This often happens with companies built around the superstar talents of one person: the company is designed so that the star’s competence empowers his arrogance. That is, when a manicurist at Wynn Resorts accused Wynn of raping her in 2005, he could pay her off with a $7.5 million settlement only because he had the talent to generate that $7.5 million, and the authority within the company to direct its use in that way.

We see the same with Harvey Weinstein at Weinstein Co.; Bill O’Reilly and Roger Ailes at Fox News; with Matt Lauer at the Today Show; and most recently, with Wayne Pacelle, ousted last week as CEO of the Humane Society. In all cases, these were men of talent and power, with gross sexual appetites to match. They could direct that power to silence women who posed a threat to them, either by giving the women cash settlements (complete with non-disclosure clause, of course) or by pushing them out of the industry.

Consider executive misconduct in that light, and suddenly Wynn Resort’s boilerplate disclosure of risk factors becomes much more unsettling:

Our ability to maintain our competitive position is dependent to a large degree on the efforts, skills and reputation of Stephen A. Wynn, the chairman of the board, chief executive officer and one of the principal stockholders of Wynn Resorts. … If we lose the services of Mr. Wynn, or if he is unable to devote sufficient attention to our operations for any other reason, our business may be significantly impaired.

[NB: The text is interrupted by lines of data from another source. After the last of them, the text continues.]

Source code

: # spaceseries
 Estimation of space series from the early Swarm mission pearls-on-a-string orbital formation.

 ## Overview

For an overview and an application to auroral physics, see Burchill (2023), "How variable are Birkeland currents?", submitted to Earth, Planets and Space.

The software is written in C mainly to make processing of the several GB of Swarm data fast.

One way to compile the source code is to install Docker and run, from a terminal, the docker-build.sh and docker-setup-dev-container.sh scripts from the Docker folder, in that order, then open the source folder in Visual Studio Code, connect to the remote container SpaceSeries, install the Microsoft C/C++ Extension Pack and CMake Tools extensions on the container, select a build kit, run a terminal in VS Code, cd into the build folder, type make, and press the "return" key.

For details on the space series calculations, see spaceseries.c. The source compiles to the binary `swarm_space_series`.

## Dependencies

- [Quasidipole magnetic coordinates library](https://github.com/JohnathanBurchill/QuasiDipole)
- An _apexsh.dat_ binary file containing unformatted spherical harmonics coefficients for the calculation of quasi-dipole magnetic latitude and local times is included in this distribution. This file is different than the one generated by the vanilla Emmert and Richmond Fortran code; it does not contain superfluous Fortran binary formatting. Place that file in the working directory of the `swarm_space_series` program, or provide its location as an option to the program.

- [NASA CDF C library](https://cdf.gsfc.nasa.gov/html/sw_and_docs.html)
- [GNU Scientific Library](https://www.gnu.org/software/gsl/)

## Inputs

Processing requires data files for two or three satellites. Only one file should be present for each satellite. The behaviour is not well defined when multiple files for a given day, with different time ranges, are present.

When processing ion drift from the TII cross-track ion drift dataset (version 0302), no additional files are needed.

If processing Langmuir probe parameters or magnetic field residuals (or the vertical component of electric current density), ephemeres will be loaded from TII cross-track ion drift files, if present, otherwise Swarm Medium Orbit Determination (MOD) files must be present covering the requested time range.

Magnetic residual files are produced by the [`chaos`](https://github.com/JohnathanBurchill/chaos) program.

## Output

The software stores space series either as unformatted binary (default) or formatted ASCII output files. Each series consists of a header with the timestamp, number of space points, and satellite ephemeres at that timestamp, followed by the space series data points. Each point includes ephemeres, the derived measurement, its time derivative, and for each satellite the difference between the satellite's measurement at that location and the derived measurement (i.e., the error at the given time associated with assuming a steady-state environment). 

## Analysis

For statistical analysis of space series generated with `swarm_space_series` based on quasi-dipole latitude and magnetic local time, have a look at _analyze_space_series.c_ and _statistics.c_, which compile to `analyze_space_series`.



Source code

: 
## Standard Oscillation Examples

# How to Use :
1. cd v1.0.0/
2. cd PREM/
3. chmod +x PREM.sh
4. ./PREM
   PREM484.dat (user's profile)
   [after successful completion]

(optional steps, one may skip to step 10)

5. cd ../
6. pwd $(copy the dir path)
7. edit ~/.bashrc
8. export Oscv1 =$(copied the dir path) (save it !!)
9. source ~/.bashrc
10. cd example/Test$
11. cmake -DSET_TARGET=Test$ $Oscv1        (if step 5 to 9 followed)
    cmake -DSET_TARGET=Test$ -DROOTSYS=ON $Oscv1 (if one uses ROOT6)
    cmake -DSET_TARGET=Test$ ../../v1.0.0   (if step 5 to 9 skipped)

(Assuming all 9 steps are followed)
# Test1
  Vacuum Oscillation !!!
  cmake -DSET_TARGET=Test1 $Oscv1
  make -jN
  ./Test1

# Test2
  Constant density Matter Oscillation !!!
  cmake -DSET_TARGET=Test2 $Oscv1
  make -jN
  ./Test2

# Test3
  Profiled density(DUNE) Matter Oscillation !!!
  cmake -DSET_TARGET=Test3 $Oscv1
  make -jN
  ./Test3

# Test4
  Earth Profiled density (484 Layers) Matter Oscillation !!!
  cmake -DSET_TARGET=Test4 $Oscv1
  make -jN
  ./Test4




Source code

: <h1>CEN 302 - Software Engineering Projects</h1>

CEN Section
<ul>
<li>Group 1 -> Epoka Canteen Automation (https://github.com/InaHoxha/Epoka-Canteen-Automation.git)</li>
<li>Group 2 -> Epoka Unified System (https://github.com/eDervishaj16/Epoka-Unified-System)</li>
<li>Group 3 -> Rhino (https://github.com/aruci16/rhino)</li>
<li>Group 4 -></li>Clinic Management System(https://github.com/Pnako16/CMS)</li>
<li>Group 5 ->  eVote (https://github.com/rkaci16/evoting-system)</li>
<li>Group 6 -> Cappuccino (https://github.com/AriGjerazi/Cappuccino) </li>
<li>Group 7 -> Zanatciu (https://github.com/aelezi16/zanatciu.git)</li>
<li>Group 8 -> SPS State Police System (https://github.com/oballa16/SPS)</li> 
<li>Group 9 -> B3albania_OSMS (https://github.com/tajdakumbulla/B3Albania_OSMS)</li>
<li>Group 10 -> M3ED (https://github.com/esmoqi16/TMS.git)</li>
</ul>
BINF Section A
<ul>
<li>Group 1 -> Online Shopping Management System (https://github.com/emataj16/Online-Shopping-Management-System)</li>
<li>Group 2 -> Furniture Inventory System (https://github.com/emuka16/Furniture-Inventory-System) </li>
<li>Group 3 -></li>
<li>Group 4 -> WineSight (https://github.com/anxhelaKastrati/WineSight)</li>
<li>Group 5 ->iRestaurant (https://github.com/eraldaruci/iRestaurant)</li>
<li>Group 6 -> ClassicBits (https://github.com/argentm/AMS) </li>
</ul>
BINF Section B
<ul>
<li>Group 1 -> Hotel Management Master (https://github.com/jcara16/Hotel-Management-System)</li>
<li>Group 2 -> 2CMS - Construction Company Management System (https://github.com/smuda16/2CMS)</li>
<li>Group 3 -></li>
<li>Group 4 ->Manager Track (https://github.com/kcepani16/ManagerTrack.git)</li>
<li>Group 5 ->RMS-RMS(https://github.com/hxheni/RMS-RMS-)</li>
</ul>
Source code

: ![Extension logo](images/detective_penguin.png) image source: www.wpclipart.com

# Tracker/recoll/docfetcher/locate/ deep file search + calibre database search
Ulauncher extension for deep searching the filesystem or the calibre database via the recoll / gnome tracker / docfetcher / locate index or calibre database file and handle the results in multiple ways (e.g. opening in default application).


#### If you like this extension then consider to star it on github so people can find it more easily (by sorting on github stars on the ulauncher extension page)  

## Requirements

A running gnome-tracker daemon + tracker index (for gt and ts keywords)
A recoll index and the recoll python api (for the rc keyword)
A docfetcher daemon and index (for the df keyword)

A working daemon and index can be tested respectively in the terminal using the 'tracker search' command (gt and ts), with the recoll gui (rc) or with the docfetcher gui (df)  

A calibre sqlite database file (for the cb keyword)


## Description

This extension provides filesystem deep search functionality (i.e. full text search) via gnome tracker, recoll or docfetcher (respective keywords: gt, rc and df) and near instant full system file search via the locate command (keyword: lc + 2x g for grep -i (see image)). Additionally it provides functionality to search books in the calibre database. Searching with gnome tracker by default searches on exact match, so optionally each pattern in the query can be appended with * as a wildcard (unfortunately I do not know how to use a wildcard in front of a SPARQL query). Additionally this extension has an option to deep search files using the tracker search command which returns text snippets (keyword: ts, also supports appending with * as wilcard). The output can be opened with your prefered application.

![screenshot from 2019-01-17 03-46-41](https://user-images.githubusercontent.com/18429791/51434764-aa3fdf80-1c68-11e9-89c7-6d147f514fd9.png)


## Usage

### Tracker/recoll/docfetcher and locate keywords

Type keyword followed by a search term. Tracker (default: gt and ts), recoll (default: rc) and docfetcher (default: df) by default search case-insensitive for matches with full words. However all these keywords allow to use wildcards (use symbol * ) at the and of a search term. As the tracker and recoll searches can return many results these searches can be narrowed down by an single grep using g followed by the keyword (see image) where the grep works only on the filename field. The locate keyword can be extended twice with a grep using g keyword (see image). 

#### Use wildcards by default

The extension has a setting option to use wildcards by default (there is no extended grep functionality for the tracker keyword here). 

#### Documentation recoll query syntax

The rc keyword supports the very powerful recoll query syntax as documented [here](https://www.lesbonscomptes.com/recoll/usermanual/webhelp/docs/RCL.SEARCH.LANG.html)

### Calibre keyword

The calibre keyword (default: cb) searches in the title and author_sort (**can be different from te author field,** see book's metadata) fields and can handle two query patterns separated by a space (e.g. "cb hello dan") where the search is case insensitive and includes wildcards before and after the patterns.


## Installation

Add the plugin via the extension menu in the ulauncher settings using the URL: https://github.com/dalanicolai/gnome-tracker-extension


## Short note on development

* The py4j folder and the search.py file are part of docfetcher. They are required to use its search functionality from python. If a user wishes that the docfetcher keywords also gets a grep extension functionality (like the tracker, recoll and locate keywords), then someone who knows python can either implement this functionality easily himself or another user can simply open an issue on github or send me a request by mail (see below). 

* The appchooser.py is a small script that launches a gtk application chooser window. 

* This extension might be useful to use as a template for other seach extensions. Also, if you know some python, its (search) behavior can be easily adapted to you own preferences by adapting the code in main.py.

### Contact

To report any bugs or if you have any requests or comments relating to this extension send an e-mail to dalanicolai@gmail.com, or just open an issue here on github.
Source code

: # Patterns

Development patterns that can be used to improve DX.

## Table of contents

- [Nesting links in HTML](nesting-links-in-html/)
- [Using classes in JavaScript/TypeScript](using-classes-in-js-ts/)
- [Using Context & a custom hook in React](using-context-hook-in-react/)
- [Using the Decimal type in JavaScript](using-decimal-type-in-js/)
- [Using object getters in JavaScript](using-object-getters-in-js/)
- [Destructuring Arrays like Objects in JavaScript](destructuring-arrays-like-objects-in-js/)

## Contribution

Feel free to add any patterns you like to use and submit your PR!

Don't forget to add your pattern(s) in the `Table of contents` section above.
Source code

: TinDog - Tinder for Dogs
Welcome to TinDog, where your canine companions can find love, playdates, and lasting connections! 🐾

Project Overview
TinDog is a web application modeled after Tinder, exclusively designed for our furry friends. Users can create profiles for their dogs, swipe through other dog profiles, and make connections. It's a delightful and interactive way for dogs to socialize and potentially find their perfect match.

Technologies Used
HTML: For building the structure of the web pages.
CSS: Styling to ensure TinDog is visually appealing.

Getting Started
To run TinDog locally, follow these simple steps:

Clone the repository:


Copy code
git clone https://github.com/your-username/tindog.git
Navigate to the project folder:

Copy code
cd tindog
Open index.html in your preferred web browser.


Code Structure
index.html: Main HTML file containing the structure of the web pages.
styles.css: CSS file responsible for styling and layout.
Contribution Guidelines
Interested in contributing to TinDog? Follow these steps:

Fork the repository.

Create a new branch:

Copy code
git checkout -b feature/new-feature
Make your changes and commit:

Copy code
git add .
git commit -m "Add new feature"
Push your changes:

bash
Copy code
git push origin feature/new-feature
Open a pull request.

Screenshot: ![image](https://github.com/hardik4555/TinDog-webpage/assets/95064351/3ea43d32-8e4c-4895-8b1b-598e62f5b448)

You can’t dispute a word of that disclosure. Alas, it also captures the huge risk that superstar executives can pose to an organization. So how do you mitigate it?

It’s About Governance

Clearly the routine control activities for harassment don’t help much. How useful is anti-harassment training and certification for an employee who believes the normal rules do not apply to him, and can put that belief into practice? What good is a reporting hotline, really, if the subject of the complaint oversees the HR department and everyone else? Even if the victims speak up about harassment (good), the damage to the company will be extreme (bad).

The solution has to be structural: a deliberate effort to design the company so that even with a superstar talent at the heart of operations, that person cannot direct company resources to empower his misconduct.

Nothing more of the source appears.